From: Rafael Aquini <aquini@redhat.com>
To: Shaohua Li <shli@kernel.org>
Cc: linux-mm@kvack.org, akpm@linux-foundation.org, riel@redhat.com,
minchan@kernel.org, kmpark@infradead.org, hughd@google.com
Subject: Re: [patch 4/4 v4]swap: make cluster allocation per-cpu
Date: Fri, 29 Mar 2013 00:14:46 -0300 [thread overview]
Message-ID: <20130329031445.GD19721@optiplex.redhat.com> (raw)
In-Reply-To: <20130326053843.GD19646@kernel.org>
On Tue, Mar 26, 2013 at 01:38:43PM +0800, Shaohua Li wrote:
> swap cluster allocation is to get better request merge to improve performance.
> But the cluster is shared globally, if multiple tasks are doing swap, this will
> cause interleave disk access.
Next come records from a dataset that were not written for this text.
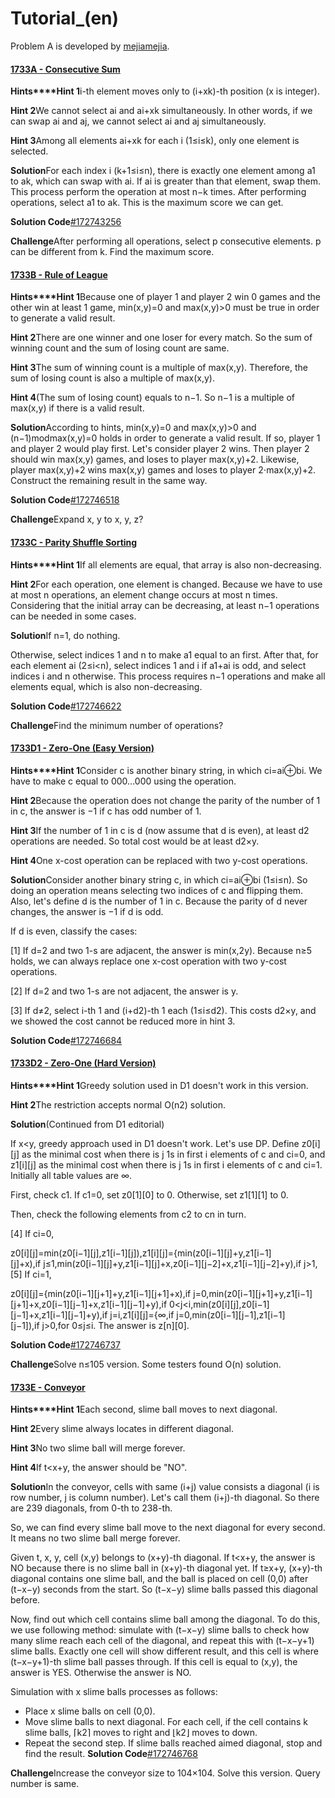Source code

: # Tutorial_(en)

Problem A is developed by [mejiamejia](https://codeforces.com/profile/mejiamejia "Expert mejiamejia").

#### [1733A - Consecutive Sum](../problems/A._Consecutive_Sum.md "Codeforces Round 821 (Div. 2)")

 **Hints****Hint 1**i-th element moves only to (i+xk)-th position (x is integer).

 **Hint 2**We cannot select ai and ai+xk simultaneously. In other words, if we can swap ai and aj, we cannot select ai and aj simultaneously.

 **Hint 3**Among all elements ai+xk for each i (1≤i≤k), only one element is selected.

 **Solution**For each index i (k+1≤i≤n), there is exactly one element among a1 to ak, which can swap with ai. If ai is greater than that element, swap them. This process perform the operation at most n−k times. After performing operations, select a1 to ak. This is the maximum score we can get.

 **Solution Code**[#172743256](https://codeforces.com/contest/1733/submission/172743256)

 **Challenge**After performing all operations, select p consecutive elements. p can be different from k. Find the maximum score.

#### [1733B - Rule of League](../problems/B._Rule_of_League.md "Codeforces Round 821 (Div. 2)")

 **Hints****Hint 1**Because one of player 1 and player 2 win 0 games and the other win at least 1 game, min(x,y)=0 and max(x,y)>0 must be true in order to generate a valid result.

 **Hint 2**There are one winner and one loser for every match. So the sum of winning count and the sum of losing count are same.

 **Hint 3**The sum of winning count is a multiple of max(x,y). Therefore, the sum of losing count is also a multiple of max(x,y).

 **Hint 4**(The sum of losing count) equals to n−1. So n−1 is a multiple of max(x,y) if there is a valid result. 

 **Solution**According to hints, min(x,y)=0 and max(x,y)>0 and (n−1)modmax(x,y)=0 holds in order to generate a valid result. If so, player 1 and player 2 would play first. Let's consider player 2 wins. Then player 2 should win max(x,y) games, and loses to player max(x,y)+2. Likewise, player max(x,y)+2 wins max(x,y) games and loses to player 2⋅max(x,y)+2. Construct the remaining result in the same way.

 **Solution Code**[#172746518](https://codeforces.com/contest/1733/submission/172746518)

 **Challenge**Expand x, y to x, y, z?

#### [1733C - Parity Shuffle Sorting](../problems/C._Parity_Shuffle_Sorting.md "Codeforces Round 821 (Div. 2)")

 **Hints****Hint 1**If all elements are equal, that array is also non-decreasing.

 **Hint 2**For each operation, one element is changed. Because we have to use at most n operations, an element change occurs at most n times. Considering that the initial array can be decreasing, at least n−1 operations can be needed in some cases.

 **Solution**If n=1, do nothing.

Otherwise, select indices 1 and n to make a1 equal to an first. After that, for each element ai (2≤i<n), select indices 1 and i if a1+ai is odd, and select indices i and n otherwise. This process requires n−1 operations and make all elements equal, which is also non-decreasing.

 **Solution Code**[#172746622](https://codeforces.com/contest/1733/submission/172746622)

 **Challenge**Find the minimum number of operations?

#### [1733D1 - Zero-One (Easy Version)](../problems/D1._Zero-One_(Easy_Version).md "Codeforces Round 821 (Div. 2)")

 **Hints****Hint 1**Consider c is another binary string, in which ci=ai⊕bi. We have to make c equal to 000…000 using the operation.

 **Hint 2**Because the operation does not change the parity of the number of 1 in c, the answer is −1 if c has odd number of 1.

 **Hint 3**If the number of 1 in c is d (now assume that d is even), at least d2 operations are needed. So total cost would be at least d2×y.

 **Hint 4**One x-cost operation can be replaced with two y-cost operations.

 **Solution**Consider another binary string c, in which ci=ai⊕bi (1≤i≤n). So doing an operation means selecting two indices of c and flipping them. Also, let's define d is the number of 1 in c. Because the parity of d never changes, the answer is −1 if d is odd.

If d is even, classify the cases:

[1] If d=2 and two 1-s are adjacent, the answer is min(x,2y). Because n≥5 holds, we can always replace one x-cost operation with two y-cost operations.

[2] If d=2 and two 1-s are not adjacent, the answer is y.

[3] If d≠2, select i-th 1 and (i+d2)-th 1 each (1≤i≤d2). This costs d2×y, and we showed the cost cannot be reduced more in hint 3.

 **Solution Code**[#172746684](https://codeforces.com/contest/1733/submission/172746684)

#### [1733D2 - Zero-One (Hard Version)](../problems/D2._Zero-One_(Hard_Version).md "Codeforces Round 821 (Div. 2)")

 **Hints****Hint 1**Greedy solution used in D1 doesn't work in this version.

 **Hint 2**The restriction accepts normal O(n2) solution.

 **Solution**(Continued from D1 editorial)

If x<y, greedy approach used in D1 doesn't work. Let's use DP. Define z0[i][j] as the minimal cost when there is j 1s in first i elements of c and ci=0, and z1[i][j] as the minimal cost when there is j 1s in first i elements of c and ci=1. Initially all table values are ∞.

First, check c1. If c1=0, set z0[1][0] to 0. Otherwise, set z1[1][1] to 0.

Then, check the following elements from c2 to cn in turn.

[4] If ci=0,

 z0[i][j]=min(z0[i−1][j],z1[i−1][j]),z1[i][j]={min(z0[i−1][j]+y,z1[i−1][j]+x),if j≤1,min(z0[i−1][j]+y,z1[i−1][j]+x,z0[i−1][j−2]+x,z1[i−1][j−2]+y),if j>1,[5] If ci=1,

 z0[i][j]={min(z0[i−1][j+1]+y,z1[i−1][j+1]+x),if j=0,min(z0[i−1][j+1]+y,z1[i−1][j+1]+x,z0[i−1][j−1]+x,z1[i−1][j−1]+y),if 0<j<i,min(z0[i][j],z0[i−1][j−1]+x,z1[i−1][j−1]+y),if j=i,z1[i][j]={∞,if j=0,min(z0[i−1][j−1],z1[i−1][j−1]),if j>0,for 0≤j≤i. The answer is z[n][0].

 **Solution Code**[#172746737](https://codeforces.com/contest/1733/submission/172746737)

 **Challenge**Solve n≤105 version. Some testers found O(n) solution.

#### [1733E - Conveyor](../problems/E._Conveyor.md "Codeforces Round 821 (Div. 2)")

 **Hints****Hint 1**Each second, slime ball moves to next diagonal.

 **Hint 2**Every slime always locates in different diagonal.

 **Hint 3**No two slime ball will merge forever.

 **Hint 4**If t<x+y, the answer should be "NO".

 **Solution**In the conveyor, cells with same (i+j) value consists a diagonal (i is row number, j is column number). Let's call them (i+j)-th diagonal. So there are 239 diagonals, from 0-th to 238-th.

So, we can find every slime ball move to the next diagonal for every second. It means no two slime ball merge forever.

Given t, x, y, cell (x,y) belongs to (x+y)-th diagonal. If t<x+y, the answer is NO because there is no slime ball in (x+y)-th diagonal yet. If t≥x+y, (x+y)-th diagonal contains one slime ball, and the ball is placed on cell (0,0) after (t−x−y) seconds from the start. So (t−x−y) slime balls passed this diagonal before.

Now, find out which cell contains slime ball among the diagonal. To do this, we use following method: simulate with (t−x−y) slime balls to check how many slime reach each cell of the diagonal, and repeat this with (t−x−y+1) slime balls. Exactly one cell will show different result, and this cell is where (t−x−y+1)-th slime ball passes through. If this cell is equal to (x,y), the answer is YES. Otherwise the answer is NO.

Simulation with x slime balls processes as follows:

 * Place x slime balls on cell (0,0).
* Move slime balls to next diagonal. For each cell, if the cell contains k slime balls, ⌈k2⌉ moves to right and ⌊k2⌋ moves to down.
* Repeat the second step. If slime balls reached aimed diagonal, stop and find the result.
 **Solution Code**[#172746768](https://codeforces.com/contest/1733/submission/172746768)

 **Challenge**Increase the conveyor size to 104×104. Solve this version. Query number is same.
While multiple tasks swap is quite common, for
> example, each numa node has a kswapd thread doing swap or multiple
> threads/processes do direct page reclaim.
>
> We makes the cluster allocation per-cpu here. The interleave disk access issue
> goes away. All tasks will do sequential swap.
>
> If one CPU can't get its per-cpu cluster, it will fallback to scan swap_map.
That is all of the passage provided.